# [THE DATA]
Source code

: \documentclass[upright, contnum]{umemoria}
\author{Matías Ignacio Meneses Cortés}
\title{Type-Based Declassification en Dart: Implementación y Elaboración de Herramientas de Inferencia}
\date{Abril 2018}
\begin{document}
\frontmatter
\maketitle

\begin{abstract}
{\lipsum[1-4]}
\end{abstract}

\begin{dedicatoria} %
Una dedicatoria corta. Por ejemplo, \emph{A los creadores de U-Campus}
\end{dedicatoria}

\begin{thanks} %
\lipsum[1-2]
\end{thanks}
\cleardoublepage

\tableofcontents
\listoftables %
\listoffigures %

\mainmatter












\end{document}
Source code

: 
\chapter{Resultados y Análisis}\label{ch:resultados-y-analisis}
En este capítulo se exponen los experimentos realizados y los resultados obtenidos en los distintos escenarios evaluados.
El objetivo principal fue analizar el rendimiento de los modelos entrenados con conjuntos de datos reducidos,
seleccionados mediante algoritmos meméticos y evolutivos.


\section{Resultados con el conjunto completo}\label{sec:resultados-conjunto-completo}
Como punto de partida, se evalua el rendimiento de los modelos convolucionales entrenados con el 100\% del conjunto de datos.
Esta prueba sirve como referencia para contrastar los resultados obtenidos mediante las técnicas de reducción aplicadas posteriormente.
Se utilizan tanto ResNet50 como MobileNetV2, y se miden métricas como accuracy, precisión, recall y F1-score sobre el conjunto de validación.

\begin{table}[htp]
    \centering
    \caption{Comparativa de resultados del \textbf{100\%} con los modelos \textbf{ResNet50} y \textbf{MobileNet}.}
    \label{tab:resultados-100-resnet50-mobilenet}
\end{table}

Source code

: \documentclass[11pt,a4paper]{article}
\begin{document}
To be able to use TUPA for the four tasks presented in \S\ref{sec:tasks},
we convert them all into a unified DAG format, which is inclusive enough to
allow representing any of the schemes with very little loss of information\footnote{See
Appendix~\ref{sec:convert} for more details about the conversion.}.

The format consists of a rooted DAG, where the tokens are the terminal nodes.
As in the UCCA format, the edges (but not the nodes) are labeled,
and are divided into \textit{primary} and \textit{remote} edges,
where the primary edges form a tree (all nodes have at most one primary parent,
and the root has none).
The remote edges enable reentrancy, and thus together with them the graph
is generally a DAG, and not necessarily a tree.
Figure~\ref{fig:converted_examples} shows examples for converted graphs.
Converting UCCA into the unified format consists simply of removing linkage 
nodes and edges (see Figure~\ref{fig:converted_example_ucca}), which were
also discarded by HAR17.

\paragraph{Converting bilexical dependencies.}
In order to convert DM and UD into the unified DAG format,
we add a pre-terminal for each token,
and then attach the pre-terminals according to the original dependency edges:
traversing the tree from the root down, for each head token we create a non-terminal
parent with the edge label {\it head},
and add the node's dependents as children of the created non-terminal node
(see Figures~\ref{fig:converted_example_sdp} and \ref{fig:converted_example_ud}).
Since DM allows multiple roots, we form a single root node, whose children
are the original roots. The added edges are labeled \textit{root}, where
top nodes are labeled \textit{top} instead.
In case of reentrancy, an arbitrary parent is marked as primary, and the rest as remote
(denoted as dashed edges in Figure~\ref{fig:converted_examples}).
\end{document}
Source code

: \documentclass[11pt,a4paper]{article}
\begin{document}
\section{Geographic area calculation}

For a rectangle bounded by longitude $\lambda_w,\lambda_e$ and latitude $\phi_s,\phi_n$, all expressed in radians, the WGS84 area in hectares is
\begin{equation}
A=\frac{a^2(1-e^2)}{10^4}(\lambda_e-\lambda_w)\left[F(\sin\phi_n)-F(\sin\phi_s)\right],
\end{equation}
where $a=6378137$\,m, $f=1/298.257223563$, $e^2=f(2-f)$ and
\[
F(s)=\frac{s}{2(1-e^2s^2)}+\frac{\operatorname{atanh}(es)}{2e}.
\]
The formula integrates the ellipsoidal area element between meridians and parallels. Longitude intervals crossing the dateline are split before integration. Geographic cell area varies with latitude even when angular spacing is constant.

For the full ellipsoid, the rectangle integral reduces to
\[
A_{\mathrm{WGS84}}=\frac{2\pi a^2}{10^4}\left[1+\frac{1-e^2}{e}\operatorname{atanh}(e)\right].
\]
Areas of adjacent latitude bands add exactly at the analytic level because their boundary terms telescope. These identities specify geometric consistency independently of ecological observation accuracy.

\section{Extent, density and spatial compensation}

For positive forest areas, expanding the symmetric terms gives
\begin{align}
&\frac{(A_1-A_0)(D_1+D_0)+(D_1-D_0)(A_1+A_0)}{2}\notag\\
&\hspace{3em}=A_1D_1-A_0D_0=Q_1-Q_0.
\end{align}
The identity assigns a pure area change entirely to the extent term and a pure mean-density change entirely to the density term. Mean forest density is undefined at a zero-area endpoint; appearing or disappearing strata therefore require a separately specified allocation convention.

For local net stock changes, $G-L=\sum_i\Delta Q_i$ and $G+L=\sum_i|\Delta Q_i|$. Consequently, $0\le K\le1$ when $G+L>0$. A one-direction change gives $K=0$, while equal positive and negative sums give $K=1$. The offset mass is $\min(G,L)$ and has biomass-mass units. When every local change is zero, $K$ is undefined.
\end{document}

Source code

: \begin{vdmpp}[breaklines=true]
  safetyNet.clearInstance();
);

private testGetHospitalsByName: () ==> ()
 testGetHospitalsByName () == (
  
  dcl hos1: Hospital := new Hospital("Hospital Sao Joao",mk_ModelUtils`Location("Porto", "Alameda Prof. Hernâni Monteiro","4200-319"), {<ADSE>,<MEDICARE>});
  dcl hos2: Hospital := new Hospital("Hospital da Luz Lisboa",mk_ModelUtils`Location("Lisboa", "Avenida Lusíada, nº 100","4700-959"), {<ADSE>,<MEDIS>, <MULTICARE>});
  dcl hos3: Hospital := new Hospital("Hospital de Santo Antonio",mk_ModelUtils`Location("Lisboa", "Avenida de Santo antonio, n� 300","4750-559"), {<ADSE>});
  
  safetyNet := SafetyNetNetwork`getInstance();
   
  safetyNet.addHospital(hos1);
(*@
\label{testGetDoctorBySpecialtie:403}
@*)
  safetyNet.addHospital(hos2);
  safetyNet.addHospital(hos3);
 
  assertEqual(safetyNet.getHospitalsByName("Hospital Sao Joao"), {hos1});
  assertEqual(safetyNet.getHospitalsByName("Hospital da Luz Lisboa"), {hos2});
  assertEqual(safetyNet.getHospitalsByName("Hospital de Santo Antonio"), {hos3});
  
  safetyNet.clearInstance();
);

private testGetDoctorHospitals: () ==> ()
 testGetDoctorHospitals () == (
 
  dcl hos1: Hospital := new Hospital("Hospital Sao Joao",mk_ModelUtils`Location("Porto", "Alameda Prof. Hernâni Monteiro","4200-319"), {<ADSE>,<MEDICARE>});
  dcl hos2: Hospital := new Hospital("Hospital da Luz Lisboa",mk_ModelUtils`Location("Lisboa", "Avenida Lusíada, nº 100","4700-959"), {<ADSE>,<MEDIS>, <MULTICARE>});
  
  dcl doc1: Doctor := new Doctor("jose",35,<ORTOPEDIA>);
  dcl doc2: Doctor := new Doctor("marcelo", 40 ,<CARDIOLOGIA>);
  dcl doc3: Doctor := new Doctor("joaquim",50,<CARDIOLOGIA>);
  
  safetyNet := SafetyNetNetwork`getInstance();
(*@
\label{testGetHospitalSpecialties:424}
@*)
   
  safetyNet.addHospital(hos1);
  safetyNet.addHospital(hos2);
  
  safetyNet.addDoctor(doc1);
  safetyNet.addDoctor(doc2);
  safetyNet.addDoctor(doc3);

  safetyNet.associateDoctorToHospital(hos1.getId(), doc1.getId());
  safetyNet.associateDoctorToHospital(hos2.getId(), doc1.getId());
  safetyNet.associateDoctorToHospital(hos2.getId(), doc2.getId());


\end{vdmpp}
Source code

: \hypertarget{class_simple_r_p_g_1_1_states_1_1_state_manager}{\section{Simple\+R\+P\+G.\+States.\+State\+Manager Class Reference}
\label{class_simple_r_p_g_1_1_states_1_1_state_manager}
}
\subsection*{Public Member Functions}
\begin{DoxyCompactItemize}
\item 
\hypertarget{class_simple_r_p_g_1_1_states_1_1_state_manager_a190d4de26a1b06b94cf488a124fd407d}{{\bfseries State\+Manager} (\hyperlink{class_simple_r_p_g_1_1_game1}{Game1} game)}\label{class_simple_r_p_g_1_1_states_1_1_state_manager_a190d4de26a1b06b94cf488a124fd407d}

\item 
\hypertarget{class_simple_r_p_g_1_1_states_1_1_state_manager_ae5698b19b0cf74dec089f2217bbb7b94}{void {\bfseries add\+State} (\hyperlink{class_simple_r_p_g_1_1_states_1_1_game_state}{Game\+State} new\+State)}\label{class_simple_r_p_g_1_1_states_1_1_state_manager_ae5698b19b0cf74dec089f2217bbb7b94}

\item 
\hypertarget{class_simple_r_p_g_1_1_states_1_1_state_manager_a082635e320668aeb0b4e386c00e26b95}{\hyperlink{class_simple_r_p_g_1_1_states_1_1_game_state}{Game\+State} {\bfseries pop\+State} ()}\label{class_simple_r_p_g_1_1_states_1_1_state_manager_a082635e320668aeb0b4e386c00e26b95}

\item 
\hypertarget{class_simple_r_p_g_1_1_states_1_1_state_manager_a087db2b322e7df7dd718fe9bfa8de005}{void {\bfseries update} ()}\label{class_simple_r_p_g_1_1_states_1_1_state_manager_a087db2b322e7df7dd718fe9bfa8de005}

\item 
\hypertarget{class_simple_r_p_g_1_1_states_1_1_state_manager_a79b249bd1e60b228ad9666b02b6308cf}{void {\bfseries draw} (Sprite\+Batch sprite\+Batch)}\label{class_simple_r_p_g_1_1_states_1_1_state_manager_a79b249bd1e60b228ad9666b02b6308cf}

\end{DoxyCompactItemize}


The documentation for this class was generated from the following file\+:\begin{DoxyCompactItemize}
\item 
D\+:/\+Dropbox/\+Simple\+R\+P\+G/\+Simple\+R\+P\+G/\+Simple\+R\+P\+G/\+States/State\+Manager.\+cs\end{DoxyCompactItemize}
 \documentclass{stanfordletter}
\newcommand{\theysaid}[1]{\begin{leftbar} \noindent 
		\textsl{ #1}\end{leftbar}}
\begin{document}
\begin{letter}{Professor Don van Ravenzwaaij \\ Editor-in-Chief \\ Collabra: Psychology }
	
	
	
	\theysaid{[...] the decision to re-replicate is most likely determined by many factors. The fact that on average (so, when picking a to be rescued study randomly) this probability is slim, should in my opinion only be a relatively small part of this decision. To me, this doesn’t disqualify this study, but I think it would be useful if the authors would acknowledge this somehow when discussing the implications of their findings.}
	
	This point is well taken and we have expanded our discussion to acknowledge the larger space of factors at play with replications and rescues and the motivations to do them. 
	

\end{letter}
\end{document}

# [PROBLEM REQUIREMENTS]
Where a line of the records has the string "testGetHospitalsByName", copy that line.

# [ANSWER FOR THE TASK]
private testGetHospitalsByName: () ==> ()
 testGetHospitalsByName () == (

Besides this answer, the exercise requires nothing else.